WORK TO BE COMPLETED: Your answer should consist of the lines in the listing that hold "estabelecer".

---*---

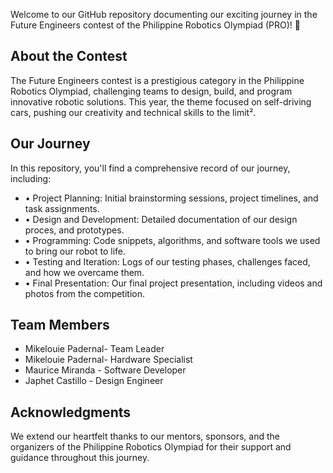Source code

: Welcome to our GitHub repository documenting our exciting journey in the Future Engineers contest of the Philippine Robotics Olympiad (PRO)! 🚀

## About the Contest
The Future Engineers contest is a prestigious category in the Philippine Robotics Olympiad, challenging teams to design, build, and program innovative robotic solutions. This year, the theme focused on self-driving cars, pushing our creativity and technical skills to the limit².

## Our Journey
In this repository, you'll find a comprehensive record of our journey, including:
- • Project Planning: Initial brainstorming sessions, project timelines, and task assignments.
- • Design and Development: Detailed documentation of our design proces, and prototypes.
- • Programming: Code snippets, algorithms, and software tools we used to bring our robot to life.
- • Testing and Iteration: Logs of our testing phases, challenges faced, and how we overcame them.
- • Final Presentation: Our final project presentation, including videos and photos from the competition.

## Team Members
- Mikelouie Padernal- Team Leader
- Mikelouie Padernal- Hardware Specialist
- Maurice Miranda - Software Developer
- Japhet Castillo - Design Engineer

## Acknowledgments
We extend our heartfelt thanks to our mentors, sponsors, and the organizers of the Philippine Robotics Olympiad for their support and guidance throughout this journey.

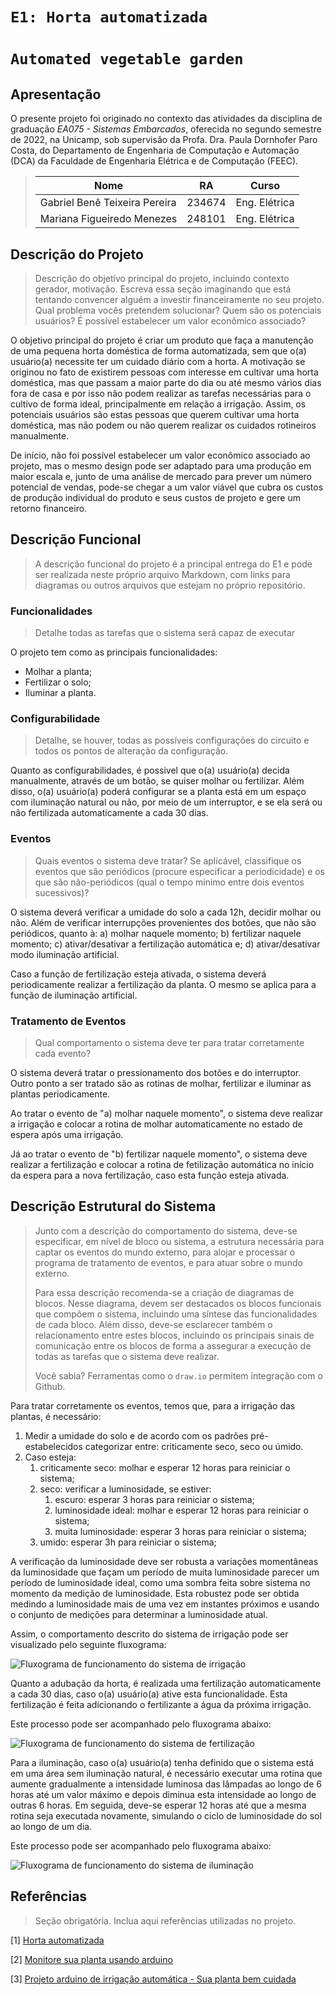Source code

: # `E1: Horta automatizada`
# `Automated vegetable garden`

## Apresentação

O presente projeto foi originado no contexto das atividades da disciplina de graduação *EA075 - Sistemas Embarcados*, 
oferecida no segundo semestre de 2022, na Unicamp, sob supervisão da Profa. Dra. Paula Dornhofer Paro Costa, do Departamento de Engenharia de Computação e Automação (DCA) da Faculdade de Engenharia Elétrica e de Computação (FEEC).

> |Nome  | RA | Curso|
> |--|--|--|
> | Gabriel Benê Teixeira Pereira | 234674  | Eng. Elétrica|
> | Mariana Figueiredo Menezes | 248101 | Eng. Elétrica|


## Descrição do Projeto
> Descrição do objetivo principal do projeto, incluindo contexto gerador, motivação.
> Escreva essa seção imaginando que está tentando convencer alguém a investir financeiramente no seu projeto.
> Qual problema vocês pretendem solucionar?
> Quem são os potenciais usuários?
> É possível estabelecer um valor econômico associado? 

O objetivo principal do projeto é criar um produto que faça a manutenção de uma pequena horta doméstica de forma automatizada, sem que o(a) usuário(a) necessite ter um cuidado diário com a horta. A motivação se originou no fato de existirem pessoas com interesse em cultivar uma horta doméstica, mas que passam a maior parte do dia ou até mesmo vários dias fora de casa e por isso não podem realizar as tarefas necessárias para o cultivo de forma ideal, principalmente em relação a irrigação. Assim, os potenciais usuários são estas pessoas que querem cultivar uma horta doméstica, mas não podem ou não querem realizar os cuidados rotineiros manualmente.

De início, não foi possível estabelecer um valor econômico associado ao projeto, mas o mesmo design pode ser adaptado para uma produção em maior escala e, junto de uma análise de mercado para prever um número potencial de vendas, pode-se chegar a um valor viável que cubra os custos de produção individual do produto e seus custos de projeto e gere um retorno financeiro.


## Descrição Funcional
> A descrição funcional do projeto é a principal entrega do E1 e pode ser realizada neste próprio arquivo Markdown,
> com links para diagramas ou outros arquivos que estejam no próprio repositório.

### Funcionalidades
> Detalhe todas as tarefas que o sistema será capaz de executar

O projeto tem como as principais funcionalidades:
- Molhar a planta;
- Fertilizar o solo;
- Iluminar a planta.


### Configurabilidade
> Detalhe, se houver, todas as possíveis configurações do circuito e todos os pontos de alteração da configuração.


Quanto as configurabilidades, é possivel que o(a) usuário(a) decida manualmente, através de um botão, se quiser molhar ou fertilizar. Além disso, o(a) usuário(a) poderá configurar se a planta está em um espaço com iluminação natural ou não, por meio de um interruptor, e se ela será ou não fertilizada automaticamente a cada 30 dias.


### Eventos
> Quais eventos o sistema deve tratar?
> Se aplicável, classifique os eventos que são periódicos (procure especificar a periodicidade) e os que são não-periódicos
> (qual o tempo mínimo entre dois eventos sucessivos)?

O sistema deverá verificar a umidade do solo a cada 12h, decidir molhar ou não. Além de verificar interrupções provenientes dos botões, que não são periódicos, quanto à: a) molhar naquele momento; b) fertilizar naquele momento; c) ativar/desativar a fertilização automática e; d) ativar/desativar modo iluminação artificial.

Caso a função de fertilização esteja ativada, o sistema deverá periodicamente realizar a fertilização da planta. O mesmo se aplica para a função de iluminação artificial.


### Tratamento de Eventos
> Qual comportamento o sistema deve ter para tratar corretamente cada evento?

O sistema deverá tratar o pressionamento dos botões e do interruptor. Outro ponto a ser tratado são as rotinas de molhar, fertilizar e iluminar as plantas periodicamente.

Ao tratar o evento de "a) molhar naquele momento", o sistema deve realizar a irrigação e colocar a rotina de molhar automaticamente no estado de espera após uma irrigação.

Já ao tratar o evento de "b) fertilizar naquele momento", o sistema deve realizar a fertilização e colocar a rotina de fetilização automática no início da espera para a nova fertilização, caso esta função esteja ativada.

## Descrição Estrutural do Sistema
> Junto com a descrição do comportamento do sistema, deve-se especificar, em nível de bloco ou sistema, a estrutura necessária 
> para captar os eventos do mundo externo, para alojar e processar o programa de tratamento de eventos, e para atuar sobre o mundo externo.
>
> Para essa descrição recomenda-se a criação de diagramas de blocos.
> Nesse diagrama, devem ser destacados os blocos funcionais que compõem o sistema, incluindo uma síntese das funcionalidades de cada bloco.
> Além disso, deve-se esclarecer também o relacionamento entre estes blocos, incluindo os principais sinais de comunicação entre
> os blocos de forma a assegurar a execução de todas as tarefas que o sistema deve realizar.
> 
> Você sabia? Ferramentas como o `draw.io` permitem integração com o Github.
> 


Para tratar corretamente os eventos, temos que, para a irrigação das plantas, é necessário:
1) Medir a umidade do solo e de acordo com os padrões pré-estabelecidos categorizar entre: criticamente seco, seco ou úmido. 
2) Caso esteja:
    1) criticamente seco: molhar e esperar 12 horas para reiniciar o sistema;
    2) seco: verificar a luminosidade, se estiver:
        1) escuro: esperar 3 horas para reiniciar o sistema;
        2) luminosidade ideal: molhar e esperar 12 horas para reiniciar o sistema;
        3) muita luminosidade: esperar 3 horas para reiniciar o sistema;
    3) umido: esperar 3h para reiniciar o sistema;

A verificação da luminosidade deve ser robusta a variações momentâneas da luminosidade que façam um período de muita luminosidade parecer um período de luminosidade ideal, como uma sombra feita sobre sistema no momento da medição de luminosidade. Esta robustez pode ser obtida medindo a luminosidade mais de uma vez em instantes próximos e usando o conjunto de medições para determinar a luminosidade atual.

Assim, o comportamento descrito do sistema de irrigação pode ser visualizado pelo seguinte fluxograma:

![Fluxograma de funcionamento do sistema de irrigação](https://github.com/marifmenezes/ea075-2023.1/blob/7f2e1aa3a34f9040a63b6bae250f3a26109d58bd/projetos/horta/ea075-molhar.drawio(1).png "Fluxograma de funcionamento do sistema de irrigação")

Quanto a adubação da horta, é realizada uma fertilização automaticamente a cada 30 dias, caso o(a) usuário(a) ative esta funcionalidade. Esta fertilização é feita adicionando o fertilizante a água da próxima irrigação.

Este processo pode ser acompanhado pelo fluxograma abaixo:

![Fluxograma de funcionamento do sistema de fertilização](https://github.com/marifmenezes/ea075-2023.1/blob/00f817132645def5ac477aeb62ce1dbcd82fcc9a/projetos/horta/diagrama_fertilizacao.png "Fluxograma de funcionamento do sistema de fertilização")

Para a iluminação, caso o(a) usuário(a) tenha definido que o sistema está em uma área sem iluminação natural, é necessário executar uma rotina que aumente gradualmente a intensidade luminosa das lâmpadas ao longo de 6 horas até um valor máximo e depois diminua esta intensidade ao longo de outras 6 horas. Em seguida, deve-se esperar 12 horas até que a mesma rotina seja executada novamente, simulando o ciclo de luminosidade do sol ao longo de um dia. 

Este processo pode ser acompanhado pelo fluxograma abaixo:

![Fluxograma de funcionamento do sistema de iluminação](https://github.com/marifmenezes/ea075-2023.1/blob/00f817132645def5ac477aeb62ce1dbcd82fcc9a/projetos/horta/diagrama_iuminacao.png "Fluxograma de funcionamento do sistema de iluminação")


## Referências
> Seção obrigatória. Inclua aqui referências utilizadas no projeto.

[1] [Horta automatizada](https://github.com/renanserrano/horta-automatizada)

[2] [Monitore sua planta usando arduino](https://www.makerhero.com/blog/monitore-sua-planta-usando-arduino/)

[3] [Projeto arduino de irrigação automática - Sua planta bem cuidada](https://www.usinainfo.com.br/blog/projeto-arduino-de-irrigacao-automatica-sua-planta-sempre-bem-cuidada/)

---*---

ANSWER BOX:
> É possível estabelecer um valor econômico associado? 
De início, não foi possível estabelecer um valor econômico associado ao projeto, mas o mesmo design pode ser adaptado para uma produção em maior escala e, junto de uma análise de mercado para prever um número potencial de vendas, pode-se chegar a um valor viável que cubra os custos de produção individual do produto e seus custos de projeto e gere um retorno financeiro.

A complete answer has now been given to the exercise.